--- Input records Enclosed Below ---

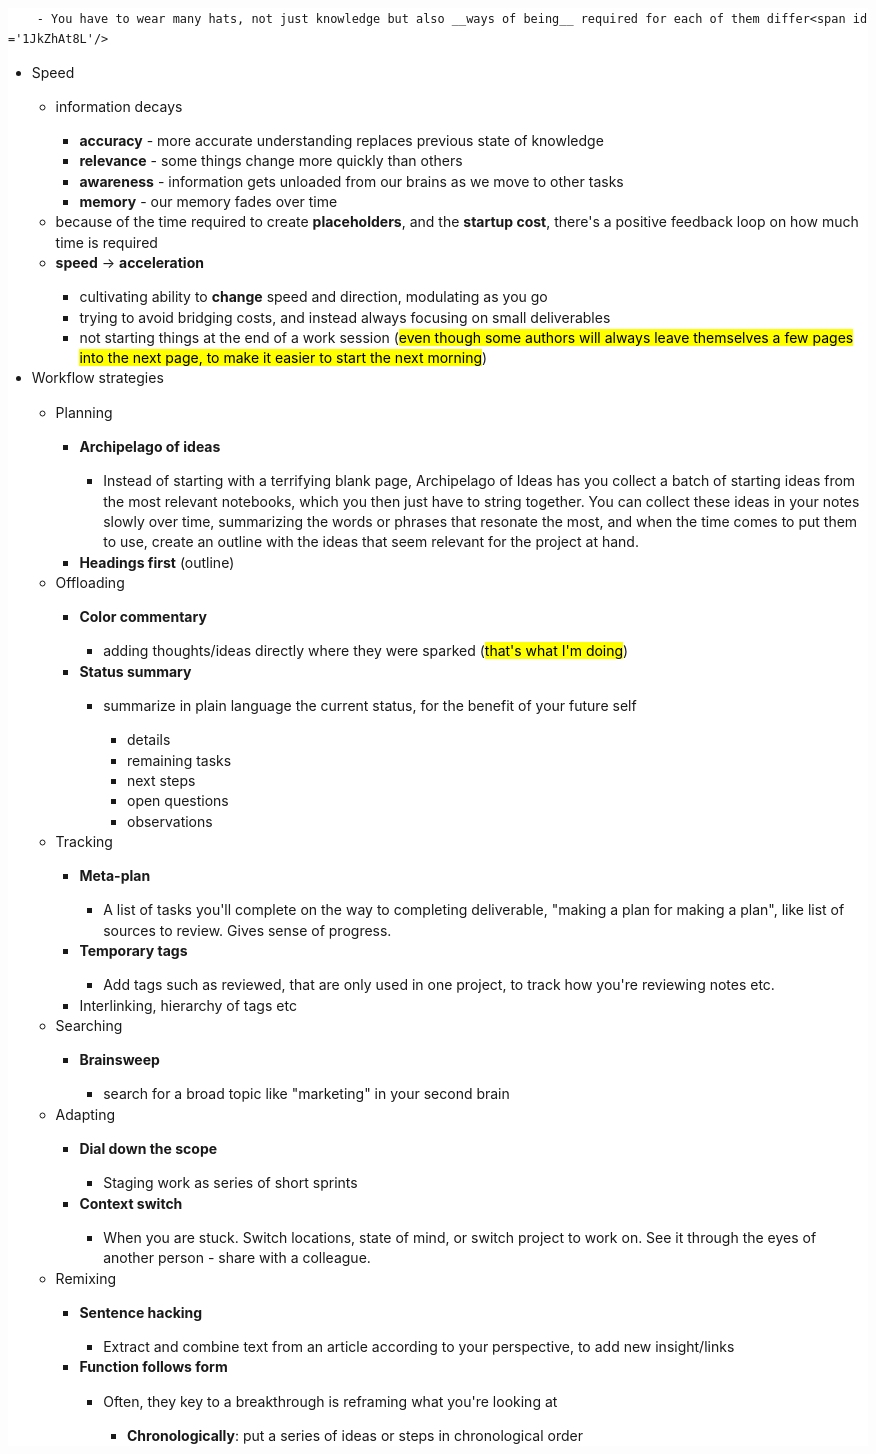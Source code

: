         - You have to wear many hats, not just knowledge but also __ways of being__ required for each of them differ<span id='1JkZhAt8L'/>
- Speed<span id='NzPgjcVi6'/>
    - information decays<span id='aw5DXMkKL'/>
        - **accuracy** - more accurate understanding replaces previous state of knowledge<span id='SI1_L8kk5'/>
        - **relevance** - some things change more quickly than others<span id='yfhVZshMW'/>
        - **awareness** - information gets unloaded from our brains as we move to other tasks<span id='g9nZZovbv'/>
        - **memory** - our memory fades over time<span id='5qkkWY2zl'/>
    - because of the time required to create **placeholders**, and the **startup cost**, there's a positive feedback loop on how much time is required<span id='Zn_HI3Dh6'/>
    - **speed** -> **acceleration**<span id='6kPNseAXU'/>
        - cultivating ability to **change** speed and direction, modulating as you go<span id='h7gRgtjJj'/>
        - trying to avoid bridging costs, and instead always focusing on small deliverables<span id='WVNbAK4-K'/>
        - not starting things at the end of a work session (&#8203;<mark>even though some authors will always leave themselves a few pages into the next page, to make it easier to start the next morning</mark>)<span id='qNDaA2RNM'/>
- Workflow strategies<span id='ksMuLSOsv'/>
    - Planning<span id='0WV3tnBrc'/>
        - **Archipelago of ideas**<span id='t6f2FNsvx'/>
            - Instead of starting with a terrifying blank page, Archipelago of Ideas has you collect a batch of starting ideas from the most relevant notebooks, which you then just have to string together. You can collect these ideas in your notes slowly over time, summarizing the words or phrases that resonate the most, and when the time comes to put them to use, create an outline with the ideas that seem relevant for the project at hand.<span id='8F1gbfPmz'/>
        - **Headings first** (outline)<span id='kiLpCNg7-'/>
    - Offloading<span id='mmsrop6RQ'/>
        - **Color commentary**<span id='Uq5015Mwe'/>
            - adding thoughts/ideas directly where they were sparked (&#8203;<mark>that's what I'm doing</mark>)<span id='O7xE3-Xlm'/>
        - **Status summary**<span id='6fuJ8_oGs'/>
            - summarize in plain language the current status, for the benefit of your future self<span id='DptuGV-b_'/>
                - details<span id='QN-S849AM'/>
                - remaining tasks<span id='cuhqiXRE_'/>
                - next steps<span id='h2fVKG5dm'/>
                - open questions<span id='eofjXHN53'/>
                - observations<span id='r1x-R9X0S'/>
    - Tracking<span id='tLd6BHAES'/>
        - **Meta-plan**<span id='dHctLliTp'/>
            - A list of tasks you'll complete on the way to completing deliverable, "making a plan for making a plan", like list of sources to review. Gives sense of progress.<span id='p-zUDAjdF'/>
        - **Temporary tags**<span id='xB_ChMSvN'/>
            - Add tags such as reviewed, that are only used in one project, to track how you're reviewing notes etc.<span id='lhTqiMCJe'/>
        - Interlinking, hierarchy of tags etc<span id='OQtfJ70eU'/>
    - Searching<span id='dYdATkPuz'/>
        - **Brainsweep**<span id='c2dObSGim'/>
            - search for a broad topic like "marketing" in your second brain<span id='8HZKs169v'/>
    - Adapting<span id='dYDf6cSAW'/>
        - **Dial down the scope**<span id='t2Ns6lGzg'/>
            - Staging work as series of short sprints<span id='1jjk6QyQ6'/>
        - **Context switch**<span id='HJi06zs8j'/>
            - When you are stuck. Switch locations, state of mind, or switch project to work on. See it through the eyes of another person - share with a colleague.<span id='KYMySY2f5'/>
    - Remixing<span id='exASMYA_j'/>
        - **Sentence hacking**<span id='Uwz0V3kST'/>
            - Extract and combine text from an article according to your perspective, to add new insight/links<span id='RLfkQfKD-'/>
        - **Function follows form**<span id='Lg5vubDy8'/>
            - Often, they key to a breakthrough is reframing what you're looking at<span id='i7cJEuJVP'/>
                - **Chronologically**: put a series of ideas or steps in chronological order<span id='02vTwyk8e'/>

--- End of Enclosed Input records ---

- [What is needed]:
Go through the material above and copy each line that has the word "just".

- [Worked solution]:
:         - You have to wear many hats, not just knowledge but also __ways of being__ required for each of them differ<span id='1JkZhAt8L'/>
            - Instead of starting with a terrifying blank page, Archipelago of Ideas has you collect a batch of starting ideas from the most relevant notebooks, which you then just have to string together. You can collect these ideas in your notes slowly over time, summarizing the words or phrases that resonate the most, and when the time comes to put them to use, create an outline with the ideas that seem relevant for the project at hand.<span id='8F1gbfPmz'/>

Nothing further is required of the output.